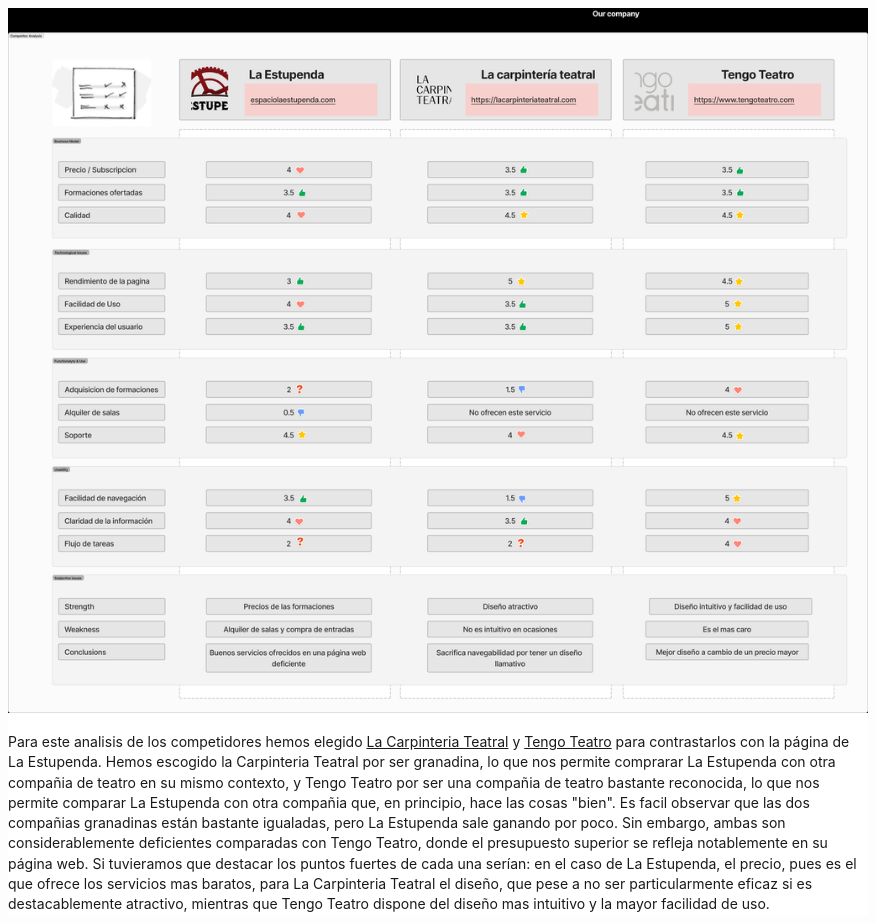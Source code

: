 ![Competitive Analysis](img/Competitor.png)

Para este analisis de los competidores hemos elegido [La Carpinteria Teatral](https://lacarpinteriateatral.com/) y [Tengo Teatro](https://www.tengoteatro.com/) para contrastarlos con la página de La Estupenda. Hemos escogido la Carpinteria Teatral por ser granadina, 
lo que nos permite comprarar La Estupenda con otra compañia de teatro en su mismo contexto, y Tengo Teatro por ser una
compañia de teatro bastante reconocida, lo que nos permite comparar La Estupenda con otra compañia que, en principio, hace las cosas "bien".
Es facil observar que las dos compañias granadinas están bastante igualadas, pero La Estupenda sale ganando por poco. Sin embargo, ambas son considerablemente deficientes comparadas con Tengo Teatro, donde el presupuesto superior se refleja notablemente en su página web.
Si tuvieramos que destacar los puntos fuertes de cada una serían: en el caso de La Estupenda, el precio, pues es el que ofrece
los servicios mas baratos, para La Carpinteria Teatral el diseño, que pese a no ser particularmente eficaz si es destacablemente
atractivo, mientras que Tengo Teatro dispone del diseño mas intuitivo y la mayor facilidad de uso.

..............................

*Work instruction*
Would you return all of the data above word for word, omitting every picture?

*Final answer*
Source code

: ![Competitive Analysis](img/Competitor.png)

Para este analisis de los competidores hemos elegido [La Carpinteria Teatral](https://lacarpinteriateatral.com/) y [Tengo Teatro](https://www.tengoteatro.com/) para contrastarlos con la página de La Estupenda. Hemos escogido la Carpinteria Teatral por ser granadina, 
lo que nos permite comprarar La Estupenda con otra compañia de teatro en su mismo contexto, y Tengo Teatro por ser una
compañia de teatro bastante reconocida, lo que nos permite comparar La Estupenda con otra compañia que, en principio, hace las cosas "bien".
Es facil observar que las dos compañias granadinas están bastante igualadas, pero La Estupenda sale ganando por poco. Sin embargo, ambas son considerablemente deficientes comparadas con Tengo Teatro, donde el presupuesto superior se refleja notablemente en su página web.
Si tuvieramos que destacar los puntos fuertes de cada una serían: en el caso de La Estupenda, el precio, pues es el que ofrece
los servicios mas baratos, para La Carpinteria Teatral el diseño, que pese a no ser particularmente eficaz si es destacablemente
atractivo, mientras que Tengo Teatro dispone del diseño mas intuitivo y la mayor facilidad de uso.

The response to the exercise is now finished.